▶ What the exercise asks
Report the count of lines containing the word "warning" in these records, with no other text.

[Supplied material Boundary: Start]

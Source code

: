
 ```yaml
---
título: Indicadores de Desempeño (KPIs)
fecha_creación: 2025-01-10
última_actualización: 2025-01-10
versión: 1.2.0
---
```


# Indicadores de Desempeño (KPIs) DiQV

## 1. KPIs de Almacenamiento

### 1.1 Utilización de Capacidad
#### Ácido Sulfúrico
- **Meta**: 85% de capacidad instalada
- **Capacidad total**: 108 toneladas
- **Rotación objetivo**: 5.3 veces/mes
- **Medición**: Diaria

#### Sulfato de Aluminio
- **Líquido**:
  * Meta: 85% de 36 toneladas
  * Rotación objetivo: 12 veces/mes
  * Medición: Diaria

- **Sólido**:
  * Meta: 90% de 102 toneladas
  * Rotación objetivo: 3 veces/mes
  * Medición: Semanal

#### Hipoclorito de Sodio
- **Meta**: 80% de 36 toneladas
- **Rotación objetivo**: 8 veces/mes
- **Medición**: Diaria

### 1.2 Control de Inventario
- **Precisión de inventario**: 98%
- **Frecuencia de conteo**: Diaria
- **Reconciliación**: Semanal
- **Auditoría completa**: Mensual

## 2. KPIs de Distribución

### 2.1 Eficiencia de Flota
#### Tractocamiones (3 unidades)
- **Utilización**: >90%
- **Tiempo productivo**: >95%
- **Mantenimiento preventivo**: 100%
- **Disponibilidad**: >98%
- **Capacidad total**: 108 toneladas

[Supplied material Boundary: End]
[Supplied material Boundary: Start]

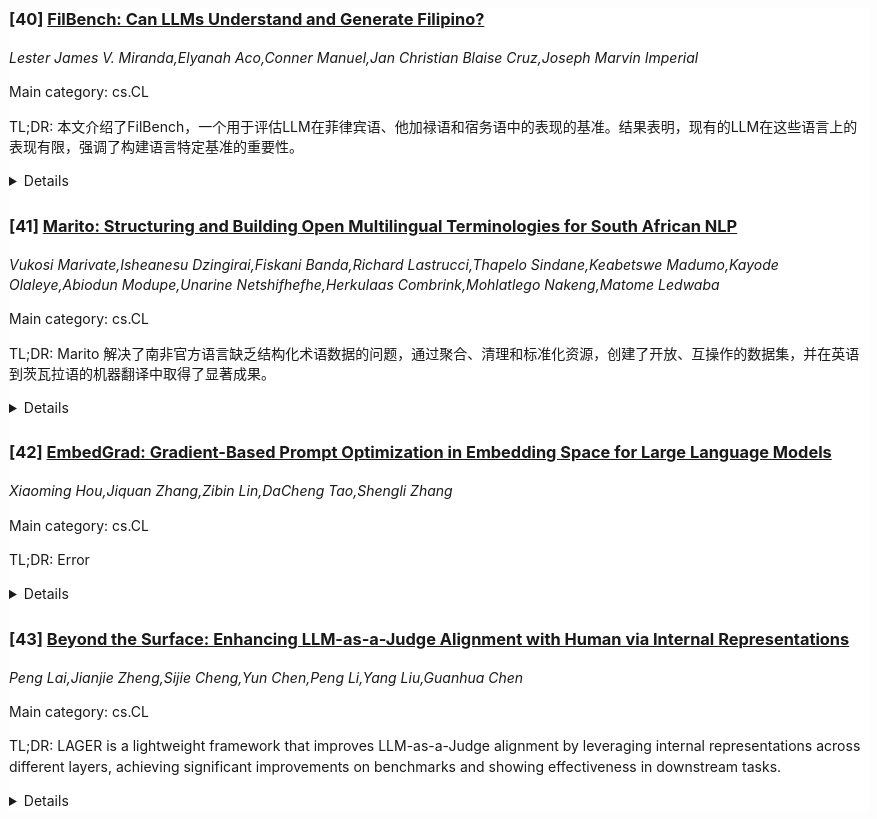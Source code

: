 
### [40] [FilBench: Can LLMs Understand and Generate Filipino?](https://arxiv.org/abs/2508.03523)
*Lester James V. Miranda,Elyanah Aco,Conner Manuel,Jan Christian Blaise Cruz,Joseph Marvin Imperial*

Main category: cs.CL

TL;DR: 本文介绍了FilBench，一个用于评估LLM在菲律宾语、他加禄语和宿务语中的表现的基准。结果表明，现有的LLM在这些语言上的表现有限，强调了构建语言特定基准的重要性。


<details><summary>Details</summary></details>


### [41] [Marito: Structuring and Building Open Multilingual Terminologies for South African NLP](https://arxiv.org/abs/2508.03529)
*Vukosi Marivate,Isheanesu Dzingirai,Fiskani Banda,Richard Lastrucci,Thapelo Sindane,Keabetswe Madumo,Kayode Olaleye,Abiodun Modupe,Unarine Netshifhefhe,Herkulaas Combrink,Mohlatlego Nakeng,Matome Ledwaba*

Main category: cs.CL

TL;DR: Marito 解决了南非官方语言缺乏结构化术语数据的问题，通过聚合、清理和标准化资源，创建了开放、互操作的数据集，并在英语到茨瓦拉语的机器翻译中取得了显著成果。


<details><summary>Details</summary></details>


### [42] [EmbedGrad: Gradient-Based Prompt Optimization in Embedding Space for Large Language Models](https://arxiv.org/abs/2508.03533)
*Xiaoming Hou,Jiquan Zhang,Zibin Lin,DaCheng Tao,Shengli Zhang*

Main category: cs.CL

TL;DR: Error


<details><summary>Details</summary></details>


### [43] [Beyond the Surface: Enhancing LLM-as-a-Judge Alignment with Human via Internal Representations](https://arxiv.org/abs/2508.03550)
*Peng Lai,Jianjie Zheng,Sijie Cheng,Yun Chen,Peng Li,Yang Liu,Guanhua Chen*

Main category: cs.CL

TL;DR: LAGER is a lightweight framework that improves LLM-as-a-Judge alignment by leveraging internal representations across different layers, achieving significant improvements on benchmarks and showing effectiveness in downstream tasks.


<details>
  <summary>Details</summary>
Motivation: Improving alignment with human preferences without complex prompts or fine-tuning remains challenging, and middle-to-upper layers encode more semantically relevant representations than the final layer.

[Supplied material Boundary: End]
[Supplied material Boundary: Start]

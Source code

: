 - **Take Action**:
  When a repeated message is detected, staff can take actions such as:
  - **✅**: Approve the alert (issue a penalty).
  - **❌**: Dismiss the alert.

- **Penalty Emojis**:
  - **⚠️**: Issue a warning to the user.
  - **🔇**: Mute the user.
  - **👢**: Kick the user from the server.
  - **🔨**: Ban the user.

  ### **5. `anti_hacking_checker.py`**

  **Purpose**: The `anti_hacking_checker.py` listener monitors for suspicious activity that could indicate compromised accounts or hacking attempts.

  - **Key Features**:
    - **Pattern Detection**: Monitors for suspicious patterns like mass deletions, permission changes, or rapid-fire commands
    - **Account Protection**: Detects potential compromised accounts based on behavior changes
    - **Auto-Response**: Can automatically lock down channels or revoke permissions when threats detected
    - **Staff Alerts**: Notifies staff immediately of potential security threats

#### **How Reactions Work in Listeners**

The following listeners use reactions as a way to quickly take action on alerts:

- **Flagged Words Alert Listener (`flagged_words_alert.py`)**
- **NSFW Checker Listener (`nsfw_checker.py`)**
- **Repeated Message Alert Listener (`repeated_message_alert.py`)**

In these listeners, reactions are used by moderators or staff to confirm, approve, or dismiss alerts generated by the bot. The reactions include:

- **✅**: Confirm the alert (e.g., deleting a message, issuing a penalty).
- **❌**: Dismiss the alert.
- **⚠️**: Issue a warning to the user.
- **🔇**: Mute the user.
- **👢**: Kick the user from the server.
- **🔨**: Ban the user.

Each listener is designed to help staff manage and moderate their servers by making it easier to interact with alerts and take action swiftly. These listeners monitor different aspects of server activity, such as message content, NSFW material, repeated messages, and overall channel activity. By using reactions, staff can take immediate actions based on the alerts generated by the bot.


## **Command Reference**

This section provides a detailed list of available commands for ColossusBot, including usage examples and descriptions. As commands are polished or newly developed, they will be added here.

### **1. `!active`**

[Supplied material Boundary: End]

▶ Completed task
2